How to Make a Miter Sled
January 5, 2021
This week I’m making an updated miter sled video. I made a miter sled for my table saw a few years ago, but I kept having issues with the wood runners expanding and contracting depending on the weather. Fortunately, Microjig sent me a product a couple years ago that should fix this problem. It’s called the ZEROPLAY system and it allows you to attach plastic runners to your table saw sleds. This will prevent the runners from expanding and contracting based off the season and allow you to have a sled that slides smoothly all year round. I started this sled out using a sheet of 3/4″ plywood and cut a base piece. Next, I adjusted my ZEROPLAY runners to fit perfectly in my table saw track. Once I had a smooth fit, I drilled a few holes in my sheet of plywood and attached the runners with the screws and washers (included with the ZEROPLAY miter bars). Now that I have my sled sliding smoothly on my table saw, I need to raise my blade to the max height and make a cut halfway through my board. This cut will be used as a reference for setting up my fence. To make the fence, I glued up 2 sheets of 3/4″ plywood and cut them to about 3″ wide. Using a speed square, I glued and screwed one side of my fence down at a 45 degree angle to my reference cut. You’ll want to slide your sled through your saw to get a nice 45 degree edge on your fence. Now you’re ready to add the other side of the fence. I started by cutting a 45 degree angle so I could butt up my two fence pieces. Using a carpenters square, I made sure my second fence was a perfect 90 degree angle from the original. Once again, I glued and screwed the fence into place and ran the sled through the saw to clear out the center section of the new fence. Last but not least, I added another piece of plywood going down the center of the sled. This piece will act as a blade guard incase you push your sled too far.

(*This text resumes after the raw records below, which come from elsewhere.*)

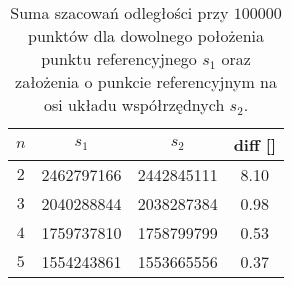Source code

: \begin{table}[h]
	\centering
	\begin{tabular}{ | c | c | c | c |}
		\hline
		$ n $ & $ s_1 $ & $ s_2 $ & diff [\permil] \\ \hline
		$ 2 $ & 2462797166 & 2442845111 & 8.10  \\ \hline
		$ 3 $ & 2040288844 & 2038287384 & 0.98 \\ \hline
		$ 4 $ & 1759737810 & 1758799799 & 0.53 \\ \hline
		$ 5 $ & 1554243861 & 1553665556 & 0.37 \\ \hline
	\end{tabular}
	\caption{Suma szacowań odległości przy $ 100000 $ punktów dla dowolnego położenia punktu referencyjnego $ s_1 $ oraz założenia o punkcie referencyjnym na osi układu współrzędnych $ s_2 $.}\label{ti:with-condition-diff}
\end{table} 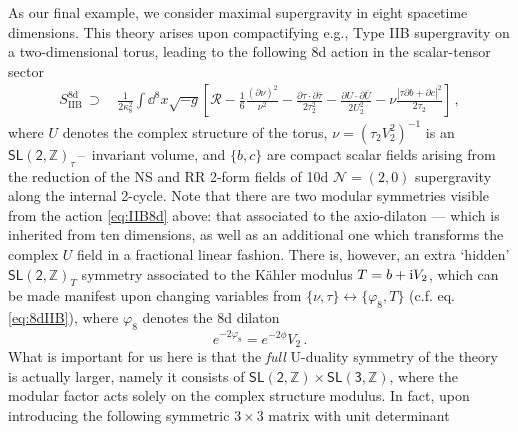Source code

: As our final example, we consider maximal supergravity in eight spacetime dimensions. This theory arises upon compactifying e.g., Type IIB supergravity on a two-dimensional torus, leading to the following 8d action in the scalar-tensor sector
%
\begin{equation}\label{eq:IIB8d}
		\begin{aligned}
			S_\text{IIB}^{\text{8d}}\, \supset\, & \frac{1}{2\kappa_{8}^2} \int \dd^{8}x\sqrt{-g} \left[\mathcal{R}-\frac{1}{6}\frac{(\partial \nu)^2}{\nu^2} -\frac{\partial \tau \cdot \partial \bar \tau}{2 \tau_2^2} -\frac{\partial U \cdot \partial \bar U}{2 U_2^2} - \nu \frac{\left| \tau \partial b + \partial c\right|^2}{2\tau_2}\right]\, ,
		\end{aligned}
\end{equation}
%
where $U$ denotes the complex structure of the torus, $\nu= \left( \tau_2 V_2^2\right)^{-1}$ is an $\mathsf{SL(2,\mathbb{Z})}_{\tau}\,$--\, invariant volume, and $\{ b,c\}$ are compact scalar fields arising from the reduction of the NS and RR 2-form fields of 10d $\mathcal{N}=(2,0)$ supergravity along the internal 2-cycle. Note that there are two modular symmetries visible from the action \eqref{eq:IIB8d} above: that associated to the axio-dilaton --- which is inherited from ten dimensions, as well as an additional one which transforms the complex $U$ field in a fractional linear fashion. There is, however, an extra `hidden' $\mathsf{SL(2,\mathbb{Z})}_{T}$ symmetry associated to the K\"ahler modulus $T=b+ \text{i} V_2$, %
which can be made manifest upon changing variables from $\lbrace \nu, \tau\rbrace \leftrightarrow \lbrace \varphi_8, T\rbrace$ (c.f. eq. \eqref{eq:8dIIB}), where $\varphi_8$ denotes the 8d dilaton
%
\begin{equation}\label{eq:8ddilaton}
     e^{-2\varphi_8} = e^{-2\phi} V_2\, .
\end{equation}
%
What is important for us here is that the \emph{full} U-duality symmetry of the theory is actually larger, namely it consists of $\mathsf{SL(2,\mathbb{Z})} \times \mathsf{SL(3,\mathbb{Z})}$, where the modular factor acts solely on the complex structure modulus. In fact, upon introducing the following symmetric  $3\times3$ matrix with unit determinant \cite{Liu:1997mb}
%
\beq\label{eq:SL3matrix}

When it comes to using your new sled, you’ll want to mark the fence on the left “Side A” and the fence on the right “Side B”. As you make your cuts, write down the corresponding fence that the miter was made on. You want to only join a “Side A” miter with a “Side B” miter in order to get the best results. In doing this, you’ll be forgiven for any slight deviation you had when you setup your fence on your sled. As long as both fences come together to make a perfect 90 degree angle, then you’ll have perfect fitting miters!